What is the difference between Heriz, Serapi, Gorevan, Bakshaish Carpets?

What is the difference between Heriz, Serapi, Gorevan, Bakshaish Carpets?

Since the late 19th century the Heriz district of Azerbaijan in North West Persia has been one of the most popular and prolific carpet weaving areas, located about 40 miles east of Tabriz and comprising nearly 30 villages. The Heriz area has specialized in room size, semi geometric, brightly colored carpets primarily for export. The rugs have been marketed under several names and this has led to some confusion on the part of buyers.

Any carpet from the region can rightly be called Heriz, but correctly it refers to pieces 9×12 to 12×20 in feet in stylized medallion and corner patterns, and in primary colors. The weave is medium to coarse, looser than Serapi grade and generally finer than the Gorevan type. The tonality, primarily red, dark blue and ivory, is bright, crisper than many Bakshaish and Gorevan carpets. Overall patterns may be found, unlike the Serapi which is almost always in medallion formats. A few antique pieces have unique, custom designs.
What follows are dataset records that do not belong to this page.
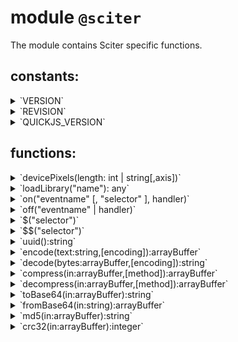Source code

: # module `@sciter`

The module contains Sciter specific functions.

## constants:
<details>
<summary>`VERSION` </summary>

Constant string, current engine version in the form "X.X.X.X";

</details>
<details>
<summary>`REVISION`</summary>

Cconstant string, SVN build revision;

</details>
<details>
<summary>`QUICKJS_VERSION`</summary>

QuickJS version

</details>

## functions:
<details>
<summary>`devicePixels(length: int | string[,axis])` </summary>
   
Converts _length_ to device (screen) pixels:

- _length_ can be integer - number of dips (a.k.a. "CSS pixels")  
- or a string like "2in" to get number of screen pixels in 2 inches of a ruler placed on screen.
- _axis_ is either "width" or "height", note axis parameter makes sense only for devices that have different resolution on x/y axis.
</details>
<details>
<summary>`loadLibrary("name"): any`</summary>

Loads Sciter extension native library (dll,so,dylib). 

the "name" is dll name without extension. 

The dll shall reside in the same folder as executable. See /sqlite project that can be used to produce sciter-sqlite extension dll.  
</details>
<details>
  <summary>`on("eventname" [, "selector" ], handler)`</summary>

Subscribe to any DOM event, conceptually close to `document.on(...)`

</details>
<details>
<summary>`off("eventname" | handler)`</summary>

Unsubscribe event handler from DOM event.

</details>
<details>
<summary>`$("selector")`</summary>

Returns first matched DOM element in current document.

</details>
<details>
<summary>`$$("selector")`</summary>

Returns list (array) of matched DOM elements.

</details>
<details>
<summary>`uuid():string`</summary>

Returns [uuid](https://en.wikipedia.org/wiki/Universally_unique_identifier) as a string.

</details>
<details>
<summary>`encode(text:string,[encoding]):arrayBuffer`</summary>

Returns encoded _text_ as arrayBuffer. Default _encoding_ is "utf-8".

</details>
<details>
<summary>`decode(bytes:arrayBuffer,[encoding]):string`</summary>

Returns decoded bytes as string. Default _encoding_ is "utf-8".

</details>
<details>
<summary>`compress(in:arrayBuffer,[method]):arrayBuffer`</summary>

Returns compressed _in_ buffer.

Where _method_ is one of "gz","gzip" or "lzf" (default).

</details>
<details>
<summary>`decompress(in:arrayBuffer,[method]):arrayBuffer`</summary>

Returns decompressed _in_ buffer.

_method_ is one of "gz","gzip" or "lzf" (default).

</details>
<details>
<summary>`toBase64(in:arrayBuffer):string`</summary>

Returns string - base64 encoded _in_ buffer.

</details>
<details>
<summary>`fromBase64(in:string):arrayBuffer`</summary>

Restores array buffer from base64 encoded string.

</details>
<details>
<summary>`md5(in:arrayBuffer):string`</summary>

Returns md5 digest (a.k.a. hash) of the _in_ data.

</details>
<details>
<summary>`crc32(in:arrayBuffer):integer`</summary>

Returns crc32 hash of the _in_ data.

</details>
The Heriz carpet is essentially a 20th century creation.

The “Serapi” is a term invented by American dealers to describe those Herizes of finer, closer weave quality with more spacious and flowing drawing than the more standard Heriz carpets. The pile is lower , and handle is firmer and more compact. These are a product of 1890-1920 era and were a aimed at the same clientele as the Ferahan-Sarouk. Unlike certain Bakshaish carpets, almost all are in medallion patterns. While certain Bakshaish medallion carpets are more angular in drawing, Serapis are more curvilinear. There is no Serapi village and the term is a quality grade only.

The Gorevan, popular from 1900 to the 1920’s, is a lower grade of Heriz carpet. There are more overall patterns, both traditional Persian and newly invented, more than in any other Heriz group. Fields are often in a desirable light blue. The pile is longer, shaggier and lies down more than in other Heriz area carpets. The weave is also looser and the rugs are quite pliable. Almost all are in 9×12 feet sizes and often squarish. After WWI medallion styles became even more popular and the distinctive Gorevan style was lost. Gorevan is an actual village, but the rugs were woven through the area.

The Bakshaish carpet is, among other things, the ancestor to the, Gorevan . A distinguishing feature of many carpets is the presence of wool in the foundation. All other carpets from Heriz are strictly on all cotton ground weaves. There are two distinct types. First are the large squarish, overall pattern pieces with the unique use of plain camel tone outer borders. Fields are also often in camel or buff, and overall patterns of palmettes or Herati are encountered. The colors are more mellow then other Heriz area carpets and sizes run up to 15×20 feet. The other group is in brighter, red- light blue-ivory tones, and has very spacious medallion patterns. This type has more open field examples than in the other Heriz subgroups. The drawing is purely angular, unlike the Serapi type. There are fewer squarish rugs in this subtype.it may be that this type of Bakshaish prefigures the Serapi, although both seem to have been woven at the same time. There was no Bakshaish village in 19th century, but it appears on 20 century rug maps. Production flourished from 1890to 1910, after which the styles were absorbed in to other Heriz types. Examples in top condition, overall patterns and softer colors are highly desirable and often fetch the highest prices of any Heriz area weaving.

All these types are Turkish (symmetric) knotted. A few small scatter rugs, runners and long gallery carpets were woven in the area but the best work is generally in the larger pieces.